Staff WriterThe Department of Homeland Security (DHS) awarded Rutgers, the State University of New Jersey, a $3 million grant this week to study patterns in online social networking, part of a four-university collaborative program begun this past summer.
The DHS appointed Rutgers to lead this consortium, which will also consist of researchers from the University of Southern California, the University of Illinois at Champaign, and the University of Pittsburgh. Rutgers’ discrete mathematics and theoretical computer science department is spearheading the research.
The grant provides financial backing for research to identify patterns in the speech found on public message boards and other Internet forums. According to the Rutgers newspaper, The Daily Targum, the algorithms in development will one day be able to “sift through massive amounts of text and decipher opinions—such as anti-American sentiment—that would be otherwise be difficult to do manually.”
This “Super Google,” as University of Southern California researcher Eduard Hovy called it, will be able to identify communications between possible terrorists prior to acts of terrorism. Researchers acknowledged the possibility of abuse, but cited non-governmental applications, such as tracking cultural trends.

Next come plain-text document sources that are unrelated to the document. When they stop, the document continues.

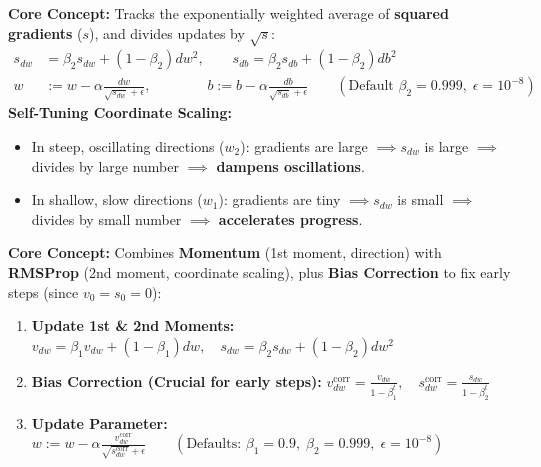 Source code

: \documentclass[10pt,a4paper]{article}
\begin{document}
\begin{tcolorbox}[
    colframe=accentred, colback=white, coltitle=white,
    fonttitle=\bfseries\sffamily\small,
    title={2. RMSProp: Root Mean Square Propagation (Geoffrey Hinton)},
    arc=1.3mm, boxrule=0.5pt, left=5pt, right=5pt, top=2pt, bottom=2pt
]
\footnotesize
\textbf{Core Concept:} Tracks the exponentially weighted average of \textbf{squared gradients} ($s$), and divides updates by $\sqrt{s}$:
\begin{align*}
s_{dw} &= \beta_2 s_{dw} + (1 - \beta_2) dw^2, \qquad s_{db} = \beta_2 s_{db} + (1 - \beta_2) db^2 \\[1.5pt]
w &:= w - \alpha \frac{dw}{\sqrt{s_{dw}} + \epsilon}, \qquad\qquad b := b - \alpha \frac{db}{\sqrt{s_{db}} + \epsilon} \qquad (\text{Default } \beta_2 = 0.999, \; \epsilon = 10^{-8})
\end{align*}
\textbf{Self-Tuning Coordinate Scaling:}
\begin{itemize}[leftmargin=8pt, itemsep=0.5pt, topsep=0pt]
    \item In steep, oscillating directions ($w_2$): gradients are large $\implies s_{dw}$ is large $\implies$ divides by large number $\implies$ \textbf{dampens oscillations}.
    \item In shallow, slow directions ($w_1$): gradients are tiny $\implies s_{dw}$ is small $\implies$ divides by small number $\implies$ \textbf{accelerates progress}.
\end{itemize}
\end{tcolorbox}

\vspace{-2pt}

\begin{tcolorbox}[
    colframe=accentgreen, colback=white, coltitle=white,
    fonttitle=\bfseries\sffamily\small,
    title={3. Adam: Adaptive Moment Estimation (Kingma \& Ba 2015)},
    arc=1.3mm, boxrule=0.5pt, left=5pt, right=5pt, top=2pt, bottom=2pt
]
\footnotesize
\textbf{Core Concept:} Combines \textbf{Momentum} (1st moment, direction) with \textbf{RMSProp} (2nd moment, coordinate scaling), plus \textbf{Bias Correction} to fix early steps (since $v_0 = s_0 = 0$):
\begin{enumerate}[leftmargin=12pt, itemsep=1pt, topsep=0.5pt]
    \item \textbf{Update 1st \& 2nd Moments:} $v_{dw} = \beta_1 v_{dw} + (1 - \beta_1) dw, \quad s_{dw} = \beta_2 s_{dw} + (1 - \beta_2) dw^2$
    \item \textbf{Bias Correction (Crucial for early steps):} $v_{dw}^{\text{corr}} = \frac{v_{dw}}{1 - \beta_1^t}, \quad s_{dw}^{\text{corr}} = \frac{s_{dw}}{1 - \beta_2^t}$
    \item \textbf{Update Parameter:} $w := w - \alpha \frac{v_{dw}^{\text{corr}}}{\sqrt{s_{dw}^{\text{corr}}} + \epsilon} \qquad (\text{Defaults: } \beta_1 = 0.9, \; \beta_2 = 0.999, \; \epsilon = 10^{-8})$
\end{enumerate}
\end{tcolorbox}
\end{document}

Still, Director of the Technology and Liberty Project in the American Civil Liberties Union Jay Stanley told the Targum that a better approach would be “traditional law enforcement, not trying to sift the entire population to try and get out a terrorist out of it.”
Vassar College Chair of the Mathematics Department Professor Benjamin Lotto and Chair of the Computer Science Department Professor Nancy Ide agreed with their peers, and were quick to point out that government-funded research is nothing new. “Grants to mathematicians and other scientists have come from sources like the Department of Defense, the Office for Naval Research, and the National Security Agency for years,” Lotto wrote in an e-mailed statement.
In a separate e-mailed statement, Ide agreed, writing that research “involving extraction of information from texts and other media…will continue to go on whether or not there is funding for it for security purposes.” Ide went on to say, however, that “the danger is not in the research, per se.” The thing to worry about, she continued, is “how this capability is exploited. We hope our government uses it wisely and respects the privacy of its citizens, and the task of ensuring that it does falls on us.”
Ultimately, consortium researchers believe that the benefits of such projects outweigh the risks. “If you don’t develop it, then your enemy could be developing it,” said University of Illinois Professor Jiawei Han. “You cannot base it on the technology itself whether to do it. If you see the potential to save people’s lives, you should be able to develop it.”